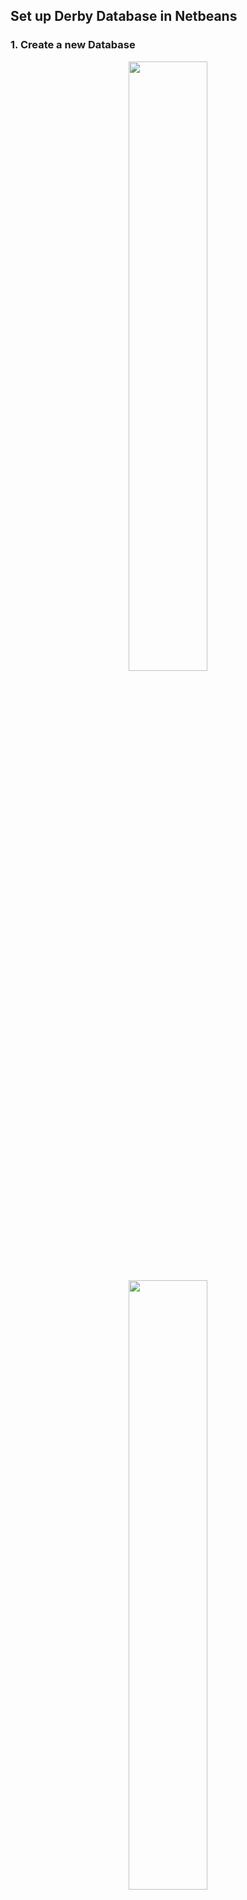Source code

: ## Set up Derby Database in Netbeans
### 1. Create a new Database
<div align=center>

<img src="https://img-blog.csdnimg.cn/20181102075242296.png?x-oss-process=image/watermark,type_ZmFuZ3poZW5naGVpdGk,shadow_10,text_aHR0cHM6Ly9ibG9nLmNzZG4ubmV0L1plbkdfeGlhbmd0,size_16,color_FFFFFF,t_70" width="50%" alt=""/>

<img src=" https://img-blog.csdnimg.cn/20181102074816332.png?x-oss-process=image/watermark,type_ZmFuZ3poZW5naGVpdGk,shadow_10,text_aHR0cHM6Ly9ibG9nLmNzZG4ubmV0L1plbkdfeGlhbmd0,size_16,color_FFFFFF,t_70" width="50%" alt=""/>
 </div>

### 2. Get the Database URL
<div align=center>
  <img src=" https://img-blog.csdnimg.cn/20181102075032746.png?x-oss-process=image/watermark,type_ZmFuZ3poZW5naGVpdGk,shadow_10,text_aHR0cHM6Ly9ibG9nLmNzZG4ubmV0L1plbkdfeGlhbmd0,size_16,color_FFFFFF,t_70" width="50%" alt=""/> <img src="https://img-blog.csdnimg.cn/20181102075050148.png?x-oss-process=image/watermark,type_ZmFuZ3poZW5naGVpdGk,shadow_10,text_aHR0cHM6Ly9ibG9nLmNzZG4ubmV0L1plbkdfeGlhbmd0,size_16,color_FFFFFF,t_70" width="50%" alt=""/> <img src="https://img-blog.csdnimg.cn/201811020750590.png?x-oss-process=image/watermark,type_ZmFuZ3poZW5naGVpdGk,shadow_10,text_aHR0cHM6Ly9ibG9nLmNzZG4ubmV0L1plbkdfeGlhbmd0,size_16,color_FFFFFF,t_70" width="50%" alt=""/>
 </div>

### 3. Add library to Java
<div align=center>
  <img src=" https://img-blog.csdnimg.cn/20181102075436571.png?x-oss-process=image/watermark,type_ZmFuZ3poZW5naGVpdGk,shadow_10,text_aHR0cHM6Ly9ibG9nLmNzZG4ubmV0L1plbkdfeGlhbmd0,size_16,color_FFFFFF,t_70" width="50%" alt=""/> <img src="https://img-blog.csdnimg.cn/20181102075448761.png?x-oss-process=image/watermark,type_ZmFuZ3poZW5naGVpdGk,shadow_10,text_aHR0cHM6Ly9ibG9nLmNzZG4ubmV0L1plbkdfeGlhbmd0,size_16,color_FFFFFF,t_70" width="50%" alt=""/>
 </div>

### 4.Code Skeleton
#####  Load the Database Driver
```java
// Load the derby driver
Class.forName("org.apache.derby.jdbc.EmbeddedDriver");
System.out.println("derby driver was loaded successfully.");
```
##### Connect to Database
```java
// build the connection to derby
Connection conn = DriverManager.getConnection(
        "jdbc:derby://localhost:1527/DerbyDemoDb",
        "ta",
        "123");
System.out.println("derby connection was established successfully.");
```
##### Create Table
```java
// create a new Statement object
Statement stat = conn.createStatement();

// create table
try {
    stat.executeUpdate("CREATE TABLE Persons ("
            + "PersonID int, "
            + "LastName varchar(255),"
            + "FirstName varchar(255),"
            + "Address varchar(255),"
            + "City varchar(255),"
            + "PRIMARY KEY (PersonID)"
            + ")");
} catch (SQLTransactionRollbackException e) {
    System.out.println("Table already exists.");
}
```
##### Insert Records using Statement
```java
// insert data
try {
    stat.executeUpdate("INSERT INTO Persons ("
            + "PersonID, LastName, FirstName, Address, City) "
            + "VALUES ("
            + "1, 'Tan','Xiang','CMUA','Adelaide')");

} catch (SQLIntegrityConstraintViolationException e) {
    System.out.println("Record Already exists.");
}
```
##### Insert Records using PrepareStatement
```java
// insert data
try {
    String prepareSQL = "INSERT INTO Persons ("
            + "PersonID, LastName, FirstName, Address, City) "
            + "VALUES ("
            + "?,?,?,?,?"
            + ")";
    PreparedStatement pres = conn.prepareStatement(prepareSQL);
    pres.setInt(1, 2);
    pres.setString(2, "San");
    pres.setString(3, "Xiang");
    pres.setString(4, "CMU");
    pres.setString(5, "Pittsburgh");
    pres.executeUpdate();

} catch (SQLIntegrityConstraintViolationException e) {
    System.out.println("Record Already exists.");
}
```
##### Simple Query using Statement
```java
// print out the result 
ResultSet res = stat.executeQuery("SELECT * FROM PERSONS");
while (res.next()) {
    System.out.println(res.getString("PersonID"));
}
```
##### Simple Query using PrepareStatement
```java
 // print out the result
 String prepareSQL = "SELECT * FROM Persons WHERE Lastname = ?";
 PreparedStatement pres = conn.prepareCall(prepareSQL);
 pres.setString(1, "Tan");
 ResultSet rest = pres.executeQuery();
 while (rest.next()) {
     System.out.println(rest.getString("FirstName"));
 }
```
### 6. Code Demo
```java
/*
 * To change this license header, choose License Headers in Project Properties.
 * To change this template file, choose Tools | Templates
 * and open the template in the editor.
 */
package derbydemo;

import java.sql.Connection;
import java.sql.DriverManager;
import java.sql.PreparedStatement;
import java.sql.ResultSet;
import java.sql.SQLException;
import java.sql.SQLIntegrityConstraintViolationException;
import java.sql.SQLTransactionRollbackException;
import java.sql.Statement;

/**
 *
 * @author xiangtan
 */
public class DerbyDemo {

    /**
     * @param args the command line arguments
     */
    public static void main(String[] args) throws SQLException, ClassNotFoundException {

        // load the derby driver
        Class.forName("org.apache.derby.jdbc.EmbeddedDriver");
        System.out.println("derby driver was loaded successfully.");

        // build the connection to derby
        Connection conn = DriverManager.getConnection(
                "jdbc:derby://localhost:1527/DerbyDemoDb",
                "ta",
                "123");
        System.out.println("derby connection was established successfully.");

        // create a new Statement object
        Statement stat = conn.createStatement();

        // create table
        try {
            stat.executeUpdate("CREATE TABLE Persons ("
                    + "PersonID int, "
                    + "LastName varchar(255),"
                    + "FirstName varchar(255),"
                    + "Address varchar(255),"
                    + "City varchar(255),"
                    + "PRIMARY KEY (PersonID)"
                    + ")");
        } catch (SQLTransactionRollbackException e) {
            System.out.println("Table already exists.");
        }

        // insert data
        try {
            stat.executeUpdate("INSERT INTO Persons ("
                    + "PersonID, LastName, FirstName, Address, City) "
                    + "VALUES ("
                    + "1, 'Tan','Xiang','CMUA','Adelaide')");

        } catch (SQLIntegrityConstraintViolationException e) {
            System.out.println("Record Already exists.");
        }

        // print out the result 
        ResultSet res = stat.executeQuery("SELECT * FROM PERSONS");
        while (res.next()) {
            System.out.println(res.getString("PersonID"));
        }
        
        
        // insert data
        try {
            String prepareSQL = "INSERT INTO Persons ("
                    + "PersonID, LastName, FirstName, Address, City) "
                    + "VALUES ("
                    + "?,?,?,?,?"
                    + ")";
            PreparedStatement pres = conn.prepareStatement(prepareSQL);
            pres.setInt(1, 2);
            pres.setString(2, "San");
            pres.setString(3, "Xiang");
            pres.setString(4, "CMU");
            pres.setString(5, "Pittsburgh");
            pres.executeUpdate();

        } catch (SQLIntegrityConstraintViolationException e) {
            System.out.println("Record Already exists.");
        }
        
        
        // print out the result
        String prepareSQL = "SELECT * FROM Persons WHERE Lastname = ?";
        PreparedStatement pres = conn.prepareCall(prepareSQL);
        pres.setString(1, "Tan");
        ResultSet rest = pres.executeQuery();
        while (rest.next()) {
            System.out.println(rest.getString("FirstName"));
        }
    }

}
```

### 7. Summary
- PreparedStatement is precompiled and DB-side cached. **It leads to faster execution**, especially when the statement is executed multiple times. 
- PreparedStatement can automatically **prevent SQL injection** with parameterization and built-in escaping of quotes and other special characters.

◇ ◇ ◇

To do –
Exactly as they appear, output the line holding "### 7. Summary" and all lines after it through the end of the listing above, and only those.

Task answer –
### 7. Summary
- PreparedStatement is precompiled and DB-side cached. **It leads to faster execution**, especially when the statement is executed multiple times. 
- PreparedStatement can automatically **prevent SQL injection** with parameterization and built-in escaping of quotes and other special characters.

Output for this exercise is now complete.